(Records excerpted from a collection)

++++++++++

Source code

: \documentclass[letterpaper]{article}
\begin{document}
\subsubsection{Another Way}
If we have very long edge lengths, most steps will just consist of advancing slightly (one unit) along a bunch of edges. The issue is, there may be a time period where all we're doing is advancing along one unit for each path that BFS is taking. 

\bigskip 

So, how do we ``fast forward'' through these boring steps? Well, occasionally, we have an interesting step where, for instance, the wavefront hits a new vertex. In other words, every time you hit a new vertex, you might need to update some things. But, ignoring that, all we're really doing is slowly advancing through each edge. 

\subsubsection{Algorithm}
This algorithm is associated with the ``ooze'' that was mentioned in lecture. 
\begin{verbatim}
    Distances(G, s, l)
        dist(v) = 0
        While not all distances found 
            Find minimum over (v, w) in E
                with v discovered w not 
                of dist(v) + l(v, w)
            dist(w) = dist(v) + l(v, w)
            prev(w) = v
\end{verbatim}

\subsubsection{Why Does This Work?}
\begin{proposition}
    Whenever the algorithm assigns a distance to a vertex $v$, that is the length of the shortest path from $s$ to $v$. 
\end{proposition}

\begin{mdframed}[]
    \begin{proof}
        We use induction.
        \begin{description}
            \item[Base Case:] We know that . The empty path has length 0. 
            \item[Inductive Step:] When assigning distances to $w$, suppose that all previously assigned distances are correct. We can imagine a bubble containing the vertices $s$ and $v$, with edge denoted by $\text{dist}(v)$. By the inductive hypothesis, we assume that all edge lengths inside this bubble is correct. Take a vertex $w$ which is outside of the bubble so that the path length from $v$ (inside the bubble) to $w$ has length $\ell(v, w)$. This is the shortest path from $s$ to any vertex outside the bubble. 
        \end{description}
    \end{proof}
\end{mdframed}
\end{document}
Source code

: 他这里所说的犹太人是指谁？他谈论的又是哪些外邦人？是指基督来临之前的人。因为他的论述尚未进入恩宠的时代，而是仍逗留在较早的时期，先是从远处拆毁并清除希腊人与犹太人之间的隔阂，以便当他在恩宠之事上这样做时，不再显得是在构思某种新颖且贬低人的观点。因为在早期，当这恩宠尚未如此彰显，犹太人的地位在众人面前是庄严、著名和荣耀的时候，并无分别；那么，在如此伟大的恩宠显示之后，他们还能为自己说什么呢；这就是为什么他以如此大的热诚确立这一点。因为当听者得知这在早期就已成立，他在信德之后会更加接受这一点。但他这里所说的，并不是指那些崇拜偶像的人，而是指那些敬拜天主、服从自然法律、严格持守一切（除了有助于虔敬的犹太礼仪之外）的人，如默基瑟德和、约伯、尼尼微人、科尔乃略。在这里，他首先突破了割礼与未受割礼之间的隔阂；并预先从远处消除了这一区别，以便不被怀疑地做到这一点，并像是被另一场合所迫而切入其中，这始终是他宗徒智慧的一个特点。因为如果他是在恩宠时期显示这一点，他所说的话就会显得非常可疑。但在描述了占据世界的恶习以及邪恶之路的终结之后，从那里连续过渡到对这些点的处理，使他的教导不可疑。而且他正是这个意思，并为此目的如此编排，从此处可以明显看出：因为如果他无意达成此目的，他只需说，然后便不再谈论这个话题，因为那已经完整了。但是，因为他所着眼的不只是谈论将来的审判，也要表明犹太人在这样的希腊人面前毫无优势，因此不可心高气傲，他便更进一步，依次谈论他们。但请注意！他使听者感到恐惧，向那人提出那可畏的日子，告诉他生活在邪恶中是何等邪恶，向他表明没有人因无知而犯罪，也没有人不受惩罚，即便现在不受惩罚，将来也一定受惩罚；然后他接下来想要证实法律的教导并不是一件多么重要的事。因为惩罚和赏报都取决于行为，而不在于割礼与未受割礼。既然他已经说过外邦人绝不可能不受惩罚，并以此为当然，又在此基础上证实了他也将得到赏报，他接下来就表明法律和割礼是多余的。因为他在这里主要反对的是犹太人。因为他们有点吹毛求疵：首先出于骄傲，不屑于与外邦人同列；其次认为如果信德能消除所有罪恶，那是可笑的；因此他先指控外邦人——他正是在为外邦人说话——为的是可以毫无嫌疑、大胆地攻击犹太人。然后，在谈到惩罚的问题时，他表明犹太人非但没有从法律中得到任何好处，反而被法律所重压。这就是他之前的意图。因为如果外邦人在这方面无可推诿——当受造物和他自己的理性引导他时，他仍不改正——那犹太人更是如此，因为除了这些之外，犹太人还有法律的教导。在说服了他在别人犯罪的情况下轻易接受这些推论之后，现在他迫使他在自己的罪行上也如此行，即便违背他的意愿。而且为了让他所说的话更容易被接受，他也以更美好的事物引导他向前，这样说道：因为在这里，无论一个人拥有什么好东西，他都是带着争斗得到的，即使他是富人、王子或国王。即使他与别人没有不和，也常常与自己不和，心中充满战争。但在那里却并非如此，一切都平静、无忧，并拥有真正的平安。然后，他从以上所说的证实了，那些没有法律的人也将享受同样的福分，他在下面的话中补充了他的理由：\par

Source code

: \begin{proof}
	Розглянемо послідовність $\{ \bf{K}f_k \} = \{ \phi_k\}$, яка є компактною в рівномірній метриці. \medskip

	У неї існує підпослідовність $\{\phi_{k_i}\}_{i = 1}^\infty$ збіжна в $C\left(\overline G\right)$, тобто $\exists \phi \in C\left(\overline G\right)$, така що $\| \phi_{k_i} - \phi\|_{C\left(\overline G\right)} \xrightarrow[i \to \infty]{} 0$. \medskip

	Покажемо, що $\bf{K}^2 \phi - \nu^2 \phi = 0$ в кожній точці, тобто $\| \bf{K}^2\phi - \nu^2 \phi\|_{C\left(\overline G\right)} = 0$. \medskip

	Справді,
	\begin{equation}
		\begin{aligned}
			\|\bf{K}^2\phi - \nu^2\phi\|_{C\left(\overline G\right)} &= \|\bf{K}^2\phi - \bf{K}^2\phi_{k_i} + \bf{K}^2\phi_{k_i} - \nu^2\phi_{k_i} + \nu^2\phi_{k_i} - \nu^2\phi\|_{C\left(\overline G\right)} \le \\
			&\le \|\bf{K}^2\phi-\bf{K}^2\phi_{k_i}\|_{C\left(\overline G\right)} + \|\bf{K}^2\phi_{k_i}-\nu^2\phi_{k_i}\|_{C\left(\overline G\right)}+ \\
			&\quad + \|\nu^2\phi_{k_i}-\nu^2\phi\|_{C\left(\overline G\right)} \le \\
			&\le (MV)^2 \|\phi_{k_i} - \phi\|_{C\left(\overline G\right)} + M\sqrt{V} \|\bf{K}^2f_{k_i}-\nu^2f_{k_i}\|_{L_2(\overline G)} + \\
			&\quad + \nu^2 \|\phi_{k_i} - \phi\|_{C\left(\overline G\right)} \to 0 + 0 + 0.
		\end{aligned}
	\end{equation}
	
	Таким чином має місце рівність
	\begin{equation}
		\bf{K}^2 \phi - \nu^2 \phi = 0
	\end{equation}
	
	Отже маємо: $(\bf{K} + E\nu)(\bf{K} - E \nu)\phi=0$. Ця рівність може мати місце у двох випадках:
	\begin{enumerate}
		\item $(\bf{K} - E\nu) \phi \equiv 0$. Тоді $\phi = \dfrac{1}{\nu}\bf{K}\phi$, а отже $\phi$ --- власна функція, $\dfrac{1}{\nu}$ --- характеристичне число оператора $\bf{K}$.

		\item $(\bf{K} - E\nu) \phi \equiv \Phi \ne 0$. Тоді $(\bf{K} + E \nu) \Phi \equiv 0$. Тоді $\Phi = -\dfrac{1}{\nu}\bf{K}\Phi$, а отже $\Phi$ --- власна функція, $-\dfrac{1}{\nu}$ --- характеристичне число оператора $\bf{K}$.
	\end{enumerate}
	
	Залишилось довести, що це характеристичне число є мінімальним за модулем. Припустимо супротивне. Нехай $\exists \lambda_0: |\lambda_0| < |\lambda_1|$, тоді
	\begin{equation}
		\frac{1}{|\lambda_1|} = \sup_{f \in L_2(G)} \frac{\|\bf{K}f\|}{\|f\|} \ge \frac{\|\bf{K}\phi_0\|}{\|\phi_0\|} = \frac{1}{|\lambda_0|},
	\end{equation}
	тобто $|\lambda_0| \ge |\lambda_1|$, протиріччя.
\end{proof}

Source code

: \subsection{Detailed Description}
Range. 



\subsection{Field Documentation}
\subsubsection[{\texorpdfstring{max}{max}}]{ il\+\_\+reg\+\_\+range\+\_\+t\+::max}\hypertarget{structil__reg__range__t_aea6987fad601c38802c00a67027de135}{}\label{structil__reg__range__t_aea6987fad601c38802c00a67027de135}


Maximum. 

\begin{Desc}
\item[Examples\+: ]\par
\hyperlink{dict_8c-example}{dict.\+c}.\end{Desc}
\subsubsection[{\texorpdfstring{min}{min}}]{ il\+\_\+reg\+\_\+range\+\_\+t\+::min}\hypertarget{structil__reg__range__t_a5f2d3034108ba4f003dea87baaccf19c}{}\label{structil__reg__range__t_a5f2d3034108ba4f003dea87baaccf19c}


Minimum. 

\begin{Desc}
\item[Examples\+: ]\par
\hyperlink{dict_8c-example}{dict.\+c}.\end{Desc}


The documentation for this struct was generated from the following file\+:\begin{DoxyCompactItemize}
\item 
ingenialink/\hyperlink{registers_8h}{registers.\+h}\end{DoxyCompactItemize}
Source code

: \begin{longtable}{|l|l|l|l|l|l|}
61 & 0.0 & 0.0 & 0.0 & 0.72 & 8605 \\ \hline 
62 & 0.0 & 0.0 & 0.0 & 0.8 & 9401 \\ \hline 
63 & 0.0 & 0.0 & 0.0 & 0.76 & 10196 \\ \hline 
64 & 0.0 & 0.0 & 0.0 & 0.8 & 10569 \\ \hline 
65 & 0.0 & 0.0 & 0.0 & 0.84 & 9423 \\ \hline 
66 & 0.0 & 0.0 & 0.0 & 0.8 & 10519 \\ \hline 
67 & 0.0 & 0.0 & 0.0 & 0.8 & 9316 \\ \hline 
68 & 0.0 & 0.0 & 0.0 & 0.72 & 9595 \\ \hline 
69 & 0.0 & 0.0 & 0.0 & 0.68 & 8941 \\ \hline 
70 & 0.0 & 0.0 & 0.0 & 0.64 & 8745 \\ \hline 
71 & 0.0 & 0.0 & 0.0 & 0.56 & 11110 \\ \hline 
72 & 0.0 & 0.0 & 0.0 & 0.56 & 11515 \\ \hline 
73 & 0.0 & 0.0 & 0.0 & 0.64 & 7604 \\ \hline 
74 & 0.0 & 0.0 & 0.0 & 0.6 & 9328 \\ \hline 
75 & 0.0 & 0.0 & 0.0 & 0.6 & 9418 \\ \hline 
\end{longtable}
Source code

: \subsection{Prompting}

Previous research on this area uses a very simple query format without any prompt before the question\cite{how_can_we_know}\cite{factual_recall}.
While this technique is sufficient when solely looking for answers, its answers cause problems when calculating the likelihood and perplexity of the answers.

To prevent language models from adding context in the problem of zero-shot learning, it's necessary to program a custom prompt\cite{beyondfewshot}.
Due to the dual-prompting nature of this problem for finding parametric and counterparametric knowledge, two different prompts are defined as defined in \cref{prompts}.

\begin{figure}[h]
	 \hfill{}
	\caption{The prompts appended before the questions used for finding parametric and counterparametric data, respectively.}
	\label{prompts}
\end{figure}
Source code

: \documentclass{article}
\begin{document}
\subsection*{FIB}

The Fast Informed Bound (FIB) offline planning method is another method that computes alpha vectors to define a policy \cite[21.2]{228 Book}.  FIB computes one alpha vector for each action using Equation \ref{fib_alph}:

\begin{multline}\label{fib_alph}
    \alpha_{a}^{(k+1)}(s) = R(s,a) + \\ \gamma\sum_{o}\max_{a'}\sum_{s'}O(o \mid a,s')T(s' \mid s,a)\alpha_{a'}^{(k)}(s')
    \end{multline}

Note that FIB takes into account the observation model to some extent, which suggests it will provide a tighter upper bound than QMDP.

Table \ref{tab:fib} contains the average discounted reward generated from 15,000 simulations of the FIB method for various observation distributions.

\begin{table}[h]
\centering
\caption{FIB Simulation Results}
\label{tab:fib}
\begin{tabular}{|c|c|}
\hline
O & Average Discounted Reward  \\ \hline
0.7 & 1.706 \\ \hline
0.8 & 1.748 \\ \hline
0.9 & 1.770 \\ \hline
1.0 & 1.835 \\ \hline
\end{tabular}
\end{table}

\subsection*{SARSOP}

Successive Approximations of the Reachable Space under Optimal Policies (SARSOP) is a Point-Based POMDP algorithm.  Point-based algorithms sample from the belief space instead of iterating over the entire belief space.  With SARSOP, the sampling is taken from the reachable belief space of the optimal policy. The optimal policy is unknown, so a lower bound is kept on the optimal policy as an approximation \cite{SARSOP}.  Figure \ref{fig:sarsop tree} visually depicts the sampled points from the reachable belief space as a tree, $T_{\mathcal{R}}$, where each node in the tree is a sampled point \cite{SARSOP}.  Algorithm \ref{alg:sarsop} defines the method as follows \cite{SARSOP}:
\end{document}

++++++++++

-- Task to complete --
The number of lines in the data that hold "caption" is all that should be given.

-- Solution to the exercise --
2